You see, we bumped what was supposed to be our Sunday slow cooker meal to Friday night’s dinner, since the dish seemed like a better fit for Shabbat.
And since we had left-overs, we ate it again last night – which means our Sundays are all off kilter! I’m actually thinking I should just officially change slow cooker day to Friday. With Shabbat coming in early now, not having to fuss too much with dinner will definitely make the day go more smoothly.
Anyway… back to the recipe…
I absolutely loved it and definitely give it two thumbs up!
The only negative is that it looks a bit … pukish. You see??
My eight year old even commented, “It’s weird, because it looks like throw up, but it doesn’t taste like throw-up.

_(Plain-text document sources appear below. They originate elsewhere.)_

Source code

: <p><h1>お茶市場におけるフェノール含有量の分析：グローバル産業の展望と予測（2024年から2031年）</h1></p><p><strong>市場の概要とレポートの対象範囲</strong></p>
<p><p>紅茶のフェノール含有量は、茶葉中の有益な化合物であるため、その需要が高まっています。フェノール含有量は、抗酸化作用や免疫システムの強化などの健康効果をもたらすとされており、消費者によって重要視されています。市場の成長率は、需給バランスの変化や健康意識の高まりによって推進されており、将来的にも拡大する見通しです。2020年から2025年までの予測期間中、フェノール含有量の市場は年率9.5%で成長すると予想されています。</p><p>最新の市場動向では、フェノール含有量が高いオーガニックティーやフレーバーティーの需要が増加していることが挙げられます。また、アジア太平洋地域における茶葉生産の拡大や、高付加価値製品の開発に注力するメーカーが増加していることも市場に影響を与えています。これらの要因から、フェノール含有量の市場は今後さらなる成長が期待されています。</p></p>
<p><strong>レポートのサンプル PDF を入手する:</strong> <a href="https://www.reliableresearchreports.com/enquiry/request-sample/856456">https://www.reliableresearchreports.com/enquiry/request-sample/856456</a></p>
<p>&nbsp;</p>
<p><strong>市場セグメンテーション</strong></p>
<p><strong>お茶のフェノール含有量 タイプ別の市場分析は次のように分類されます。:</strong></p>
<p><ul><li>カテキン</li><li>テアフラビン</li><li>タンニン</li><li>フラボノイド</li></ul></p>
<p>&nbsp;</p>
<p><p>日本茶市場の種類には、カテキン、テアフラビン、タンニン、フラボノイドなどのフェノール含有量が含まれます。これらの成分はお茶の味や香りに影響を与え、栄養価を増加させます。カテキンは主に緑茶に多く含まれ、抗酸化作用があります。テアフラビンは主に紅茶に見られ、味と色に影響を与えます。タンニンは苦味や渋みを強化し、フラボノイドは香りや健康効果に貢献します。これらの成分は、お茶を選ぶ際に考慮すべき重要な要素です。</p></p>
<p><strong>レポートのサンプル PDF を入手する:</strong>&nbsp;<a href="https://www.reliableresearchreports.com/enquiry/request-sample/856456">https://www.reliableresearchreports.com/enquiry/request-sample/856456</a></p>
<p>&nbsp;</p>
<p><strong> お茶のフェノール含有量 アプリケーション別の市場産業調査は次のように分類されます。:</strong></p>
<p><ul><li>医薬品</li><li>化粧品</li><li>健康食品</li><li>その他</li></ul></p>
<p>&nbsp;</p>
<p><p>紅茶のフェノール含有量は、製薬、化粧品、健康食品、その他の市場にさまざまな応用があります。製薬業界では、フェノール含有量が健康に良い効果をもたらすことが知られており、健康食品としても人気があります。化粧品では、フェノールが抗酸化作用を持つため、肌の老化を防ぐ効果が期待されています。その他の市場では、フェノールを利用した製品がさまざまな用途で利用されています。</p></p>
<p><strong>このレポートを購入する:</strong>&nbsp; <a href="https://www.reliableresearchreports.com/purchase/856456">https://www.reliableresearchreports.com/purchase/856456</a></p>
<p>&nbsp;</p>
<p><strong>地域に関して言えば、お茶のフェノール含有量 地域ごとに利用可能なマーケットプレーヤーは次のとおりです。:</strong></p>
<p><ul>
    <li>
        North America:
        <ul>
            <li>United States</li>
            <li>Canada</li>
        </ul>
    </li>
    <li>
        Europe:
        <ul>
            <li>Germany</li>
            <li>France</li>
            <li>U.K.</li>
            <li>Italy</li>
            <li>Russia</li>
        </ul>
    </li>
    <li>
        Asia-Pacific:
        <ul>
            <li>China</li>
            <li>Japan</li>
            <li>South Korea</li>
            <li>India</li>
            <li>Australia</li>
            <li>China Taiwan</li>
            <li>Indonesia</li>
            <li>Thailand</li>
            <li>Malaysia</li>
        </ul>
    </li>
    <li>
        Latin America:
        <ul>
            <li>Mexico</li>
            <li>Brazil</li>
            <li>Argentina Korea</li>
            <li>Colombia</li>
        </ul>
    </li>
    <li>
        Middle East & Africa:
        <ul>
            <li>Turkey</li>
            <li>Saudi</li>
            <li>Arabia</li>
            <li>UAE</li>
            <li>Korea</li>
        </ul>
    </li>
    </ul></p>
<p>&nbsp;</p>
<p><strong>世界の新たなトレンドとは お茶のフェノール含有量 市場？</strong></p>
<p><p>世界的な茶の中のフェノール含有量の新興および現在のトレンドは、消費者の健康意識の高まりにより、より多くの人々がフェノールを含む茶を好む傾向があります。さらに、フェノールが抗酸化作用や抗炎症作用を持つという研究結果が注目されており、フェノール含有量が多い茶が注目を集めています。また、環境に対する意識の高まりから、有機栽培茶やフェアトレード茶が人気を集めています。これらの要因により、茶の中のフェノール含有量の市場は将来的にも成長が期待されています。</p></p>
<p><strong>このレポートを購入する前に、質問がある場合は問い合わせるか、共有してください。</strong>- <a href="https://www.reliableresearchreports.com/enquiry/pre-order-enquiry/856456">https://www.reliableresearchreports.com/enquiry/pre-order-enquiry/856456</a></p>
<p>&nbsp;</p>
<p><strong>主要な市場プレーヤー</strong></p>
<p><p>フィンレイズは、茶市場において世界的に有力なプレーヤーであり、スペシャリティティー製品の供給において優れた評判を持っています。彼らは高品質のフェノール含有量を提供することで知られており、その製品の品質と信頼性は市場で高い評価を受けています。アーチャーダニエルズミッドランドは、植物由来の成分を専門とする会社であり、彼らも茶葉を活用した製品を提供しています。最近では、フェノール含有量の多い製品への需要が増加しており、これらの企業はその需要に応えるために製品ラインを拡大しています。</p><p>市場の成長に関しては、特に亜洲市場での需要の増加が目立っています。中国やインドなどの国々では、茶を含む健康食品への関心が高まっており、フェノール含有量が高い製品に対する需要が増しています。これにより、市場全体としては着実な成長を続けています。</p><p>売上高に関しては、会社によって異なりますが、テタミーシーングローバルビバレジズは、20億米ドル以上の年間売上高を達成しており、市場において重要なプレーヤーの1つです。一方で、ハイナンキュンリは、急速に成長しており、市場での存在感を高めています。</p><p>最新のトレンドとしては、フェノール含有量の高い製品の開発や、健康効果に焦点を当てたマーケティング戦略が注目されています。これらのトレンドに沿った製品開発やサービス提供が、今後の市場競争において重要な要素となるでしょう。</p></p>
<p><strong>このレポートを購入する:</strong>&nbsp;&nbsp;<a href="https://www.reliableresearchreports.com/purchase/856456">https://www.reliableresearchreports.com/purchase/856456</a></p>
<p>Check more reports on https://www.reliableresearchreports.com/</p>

In fact, it’s really good!” (Leave it to an eight-year old!)
We all agreed that the chicken was delicious, including our guests. I attempted to visually perk up the plate as much as possible by serving white couscous and bright green broccoli.
Despite the appearance issue, I definitely plan to make this again. (But I totally understand that if you’ve got visually sensitive eaters, you might decide to stay clear.)
Here’s the recipe, including my minor alterations and suggestions:
Chicken with Leeks in Walnut Sauce
- 1 T olive oil
- 4 leeks – cleaned and trimmed, mostly white parts with a bit of green (cut in half length-wise to clean, then slice thinly)
- 4 stalks celery – diced
- 2 cloves garlic – minced (I doubled this to 4)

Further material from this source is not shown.